Two dual-carriageway, controlled-access highways traverse the Kiulap area. The Sultan Hassanal Bolkiah Highway and Jalan Jame' Asr run in parallel direction with each other in Kiulap but nevertheless converge at a roundabout junction in neighbouring Kiarong. The roads cause Kiulap to be separated into three portions. The central part which is a neighbourhood is served by Jalan Kiulap and is accessible to both roads, although indirectly via Simpang 127. The northern part is the commercial area and served by Jalan Komersial Kiulap which has direct access to Jalan Jame' Asr. The southern part, the other neighbourhood, is not accessible from within Kiulap, it is served by Jalan Kiarong, hence only accessible from Kiarong.

== Infrastructure ==
Like other villages, this village does not miss receiving some basic facilities such as electricity, water and telephone. Certainly the most prominent facility in this village is the Raja Isteri Pengiran Anak Saleha Hospital. In addition, there is also a primary school which is also used for religious school in the afternoon, the KACA Center, IGS School and Nusa Laila Puteri School. The village is also home to the Embassy of Japan.
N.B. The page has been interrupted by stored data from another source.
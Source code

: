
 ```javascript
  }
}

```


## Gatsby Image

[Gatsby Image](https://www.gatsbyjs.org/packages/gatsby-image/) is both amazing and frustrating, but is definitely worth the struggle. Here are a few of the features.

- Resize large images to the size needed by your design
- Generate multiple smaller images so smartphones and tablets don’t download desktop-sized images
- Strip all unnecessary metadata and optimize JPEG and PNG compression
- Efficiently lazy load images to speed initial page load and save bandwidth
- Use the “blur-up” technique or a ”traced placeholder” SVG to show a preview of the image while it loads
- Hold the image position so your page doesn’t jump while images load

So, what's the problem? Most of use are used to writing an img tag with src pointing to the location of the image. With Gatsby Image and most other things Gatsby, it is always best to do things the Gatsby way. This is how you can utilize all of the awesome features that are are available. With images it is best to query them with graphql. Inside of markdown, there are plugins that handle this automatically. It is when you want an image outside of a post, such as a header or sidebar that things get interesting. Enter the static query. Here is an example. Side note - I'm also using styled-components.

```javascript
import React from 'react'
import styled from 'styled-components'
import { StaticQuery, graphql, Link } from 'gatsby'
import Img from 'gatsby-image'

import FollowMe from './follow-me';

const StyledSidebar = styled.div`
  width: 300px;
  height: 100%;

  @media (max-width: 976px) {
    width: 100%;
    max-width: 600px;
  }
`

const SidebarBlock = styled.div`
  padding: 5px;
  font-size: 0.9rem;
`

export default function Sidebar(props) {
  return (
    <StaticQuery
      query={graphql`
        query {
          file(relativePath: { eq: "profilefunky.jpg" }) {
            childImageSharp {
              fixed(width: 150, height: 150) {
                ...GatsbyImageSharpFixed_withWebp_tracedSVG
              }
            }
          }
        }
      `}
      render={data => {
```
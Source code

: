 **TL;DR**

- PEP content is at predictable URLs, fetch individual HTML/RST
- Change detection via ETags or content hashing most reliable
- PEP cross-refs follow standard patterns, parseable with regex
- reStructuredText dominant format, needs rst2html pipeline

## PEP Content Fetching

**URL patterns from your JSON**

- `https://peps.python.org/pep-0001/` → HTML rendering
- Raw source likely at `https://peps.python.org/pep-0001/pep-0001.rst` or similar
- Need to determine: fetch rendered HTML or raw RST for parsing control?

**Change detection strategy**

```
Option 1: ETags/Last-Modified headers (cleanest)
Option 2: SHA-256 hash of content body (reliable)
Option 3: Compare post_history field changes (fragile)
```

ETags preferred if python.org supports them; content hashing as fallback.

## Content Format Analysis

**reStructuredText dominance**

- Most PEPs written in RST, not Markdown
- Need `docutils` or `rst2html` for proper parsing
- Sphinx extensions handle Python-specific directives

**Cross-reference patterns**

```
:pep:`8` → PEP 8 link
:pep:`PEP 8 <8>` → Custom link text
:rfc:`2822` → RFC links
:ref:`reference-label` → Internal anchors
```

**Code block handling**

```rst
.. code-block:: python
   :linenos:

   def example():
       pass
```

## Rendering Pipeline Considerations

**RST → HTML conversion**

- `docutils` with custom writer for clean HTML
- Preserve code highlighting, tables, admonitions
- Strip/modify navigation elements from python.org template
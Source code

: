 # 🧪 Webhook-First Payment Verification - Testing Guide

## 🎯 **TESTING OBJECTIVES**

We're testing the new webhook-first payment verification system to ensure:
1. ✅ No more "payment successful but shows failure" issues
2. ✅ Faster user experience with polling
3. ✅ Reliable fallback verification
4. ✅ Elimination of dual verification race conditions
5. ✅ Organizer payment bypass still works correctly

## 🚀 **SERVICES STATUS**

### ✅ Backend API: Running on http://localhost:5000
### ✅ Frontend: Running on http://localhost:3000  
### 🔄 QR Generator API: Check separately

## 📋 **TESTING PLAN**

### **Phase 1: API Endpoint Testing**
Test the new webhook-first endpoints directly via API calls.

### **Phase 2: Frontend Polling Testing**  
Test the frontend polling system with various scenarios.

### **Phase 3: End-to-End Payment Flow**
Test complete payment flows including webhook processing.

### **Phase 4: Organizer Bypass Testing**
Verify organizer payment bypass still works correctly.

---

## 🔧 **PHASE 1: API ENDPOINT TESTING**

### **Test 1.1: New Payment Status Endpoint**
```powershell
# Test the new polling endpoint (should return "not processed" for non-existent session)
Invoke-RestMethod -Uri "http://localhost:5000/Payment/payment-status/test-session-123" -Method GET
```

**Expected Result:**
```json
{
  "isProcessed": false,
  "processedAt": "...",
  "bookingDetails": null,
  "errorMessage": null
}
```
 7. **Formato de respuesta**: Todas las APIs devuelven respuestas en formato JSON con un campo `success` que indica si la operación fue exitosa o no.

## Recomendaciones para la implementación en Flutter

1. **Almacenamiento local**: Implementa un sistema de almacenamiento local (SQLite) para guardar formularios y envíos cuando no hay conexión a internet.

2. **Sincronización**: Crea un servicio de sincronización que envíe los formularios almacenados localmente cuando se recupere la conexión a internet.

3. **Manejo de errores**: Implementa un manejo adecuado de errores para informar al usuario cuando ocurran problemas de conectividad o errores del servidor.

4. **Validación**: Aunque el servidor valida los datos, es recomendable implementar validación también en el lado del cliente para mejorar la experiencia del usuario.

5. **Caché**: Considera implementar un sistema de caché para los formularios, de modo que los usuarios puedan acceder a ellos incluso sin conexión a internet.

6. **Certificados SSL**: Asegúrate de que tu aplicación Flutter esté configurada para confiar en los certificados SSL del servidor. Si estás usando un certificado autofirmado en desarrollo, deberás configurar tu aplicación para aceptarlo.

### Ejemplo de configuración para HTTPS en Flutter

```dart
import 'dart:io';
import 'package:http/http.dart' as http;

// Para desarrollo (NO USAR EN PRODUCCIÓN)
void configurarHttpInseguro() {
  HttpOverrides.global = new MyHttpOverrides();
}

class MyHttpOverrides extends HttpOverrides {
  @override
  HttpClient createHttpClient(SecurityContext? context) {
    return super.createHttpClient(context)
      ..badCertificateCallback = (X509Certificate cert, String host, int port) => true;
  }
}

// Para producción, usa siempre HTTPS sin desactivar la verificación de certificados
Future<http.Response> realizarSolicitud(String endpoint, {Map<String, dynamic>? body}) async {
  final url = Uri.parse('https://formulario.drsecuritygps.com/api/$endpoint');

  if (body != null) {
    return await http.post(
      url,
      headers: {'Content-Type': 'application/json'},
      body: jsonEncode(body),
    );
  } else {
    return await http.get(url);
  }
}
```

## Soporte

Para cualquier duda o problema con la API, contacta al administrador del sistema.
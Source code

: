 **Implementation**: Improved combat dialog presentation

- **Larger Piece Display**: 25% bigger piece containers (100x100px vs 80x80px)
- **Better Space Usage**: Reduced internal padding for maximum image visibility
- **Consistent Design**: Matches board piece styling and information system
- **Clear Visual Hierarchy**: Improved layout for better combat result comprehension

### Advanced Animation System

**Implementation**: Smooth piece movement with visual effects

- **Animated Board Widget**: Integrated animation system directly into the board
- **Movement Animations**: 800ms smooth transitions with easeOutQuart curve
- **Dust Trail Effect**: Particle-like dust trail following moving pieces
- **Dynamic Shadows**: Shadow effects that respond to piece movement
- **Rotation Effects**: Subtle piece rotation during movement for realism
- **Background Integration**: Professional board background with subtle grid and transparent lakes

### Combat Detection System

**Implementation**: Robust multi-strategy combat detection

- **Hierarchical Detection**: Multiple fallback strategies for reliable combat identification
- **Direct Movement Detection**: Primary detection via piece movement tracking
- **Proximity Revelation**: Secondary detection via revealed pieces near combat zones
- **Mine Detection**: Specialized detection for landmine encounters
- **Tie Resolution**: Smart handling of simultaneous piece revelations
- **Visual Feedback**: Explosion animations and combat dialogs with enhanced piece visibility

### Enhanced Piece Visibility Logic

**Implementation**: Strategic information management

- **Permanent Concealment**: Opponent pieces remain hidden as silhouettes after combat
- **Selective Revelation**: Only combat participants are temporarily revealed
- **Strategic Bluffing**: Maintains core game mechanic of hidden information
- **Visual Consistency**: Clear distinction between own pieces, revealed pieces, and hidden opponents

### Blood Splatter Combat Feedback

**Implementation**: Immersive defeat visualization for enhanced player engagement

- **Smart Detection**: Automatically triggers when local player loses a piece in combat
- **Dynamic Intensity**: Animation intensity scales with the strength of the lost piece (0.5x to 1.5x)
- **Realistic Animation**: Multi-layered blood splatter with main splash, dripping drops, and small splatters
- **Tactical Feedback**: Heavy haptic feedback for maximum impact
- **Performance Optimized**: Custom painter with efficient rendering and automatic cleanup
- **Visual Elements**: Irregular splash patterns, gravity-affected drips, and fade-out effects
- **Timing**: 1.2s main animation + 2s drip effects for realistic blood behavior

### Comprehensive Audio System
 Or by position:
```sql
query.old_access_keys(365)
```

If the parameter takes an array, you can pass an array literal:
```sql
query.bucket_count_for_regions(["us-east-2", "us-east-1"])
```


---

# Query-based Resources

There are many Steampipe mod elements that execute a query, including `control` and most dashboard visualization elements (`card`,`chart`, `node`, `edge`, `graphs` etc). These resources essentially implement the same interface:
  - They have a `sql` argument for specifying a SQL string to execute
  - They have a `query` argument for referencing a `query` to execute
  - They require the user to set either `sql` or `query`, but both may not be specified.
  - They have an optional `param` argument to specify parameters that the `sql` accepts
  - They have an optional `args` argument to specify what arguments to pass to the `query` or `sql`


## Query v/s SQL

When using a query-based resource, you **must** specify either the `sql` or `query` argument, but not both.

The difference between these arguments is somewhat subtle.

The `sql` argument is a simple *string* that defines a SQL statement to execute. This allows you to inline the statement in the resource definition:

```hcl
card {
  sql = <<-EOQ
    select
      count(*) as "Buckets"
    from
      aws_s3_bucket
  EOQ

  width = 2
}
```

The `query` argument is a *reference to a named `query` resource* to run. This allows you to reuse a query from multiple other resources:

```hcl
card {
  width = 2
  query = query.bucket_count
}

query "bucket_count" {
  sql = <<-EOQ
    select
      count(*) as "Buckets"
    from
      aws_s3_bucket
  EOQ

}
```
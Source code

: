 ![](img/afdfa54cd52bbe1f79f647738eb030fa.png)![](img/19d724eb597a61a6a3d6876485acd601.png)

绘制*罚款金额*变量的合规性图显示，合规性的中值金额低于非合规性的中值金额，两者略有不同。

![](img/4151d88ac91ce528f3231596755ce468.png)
The surau used to be located in an area called 'di laut' (the end of the rise near the current RIPAS Hospital area) to please the villagers, but the surau was only for obligatory prayers. The surau has a leaf roof and kajang walls, and the floor is made of two-inch-thick planed boards. While for Friday prayers they will pray at the mosque near Dang Ayang's grave (at that time there was no SOAS Mosque) by rowing.

=== Education ===

- There is a public primary school which serves the residents of Kiulap, namely Haji Mohammad Jaafar Maun Primary School. It also shares grounds with a religious school of the namesake, which provides the Ugama or Islamic religious primary education that is compulsory to Muslim pupils in the country.
- Kiulap is also home to the International Graduate Studies (IGS) College, one of the few private post-secondary institutions in the country.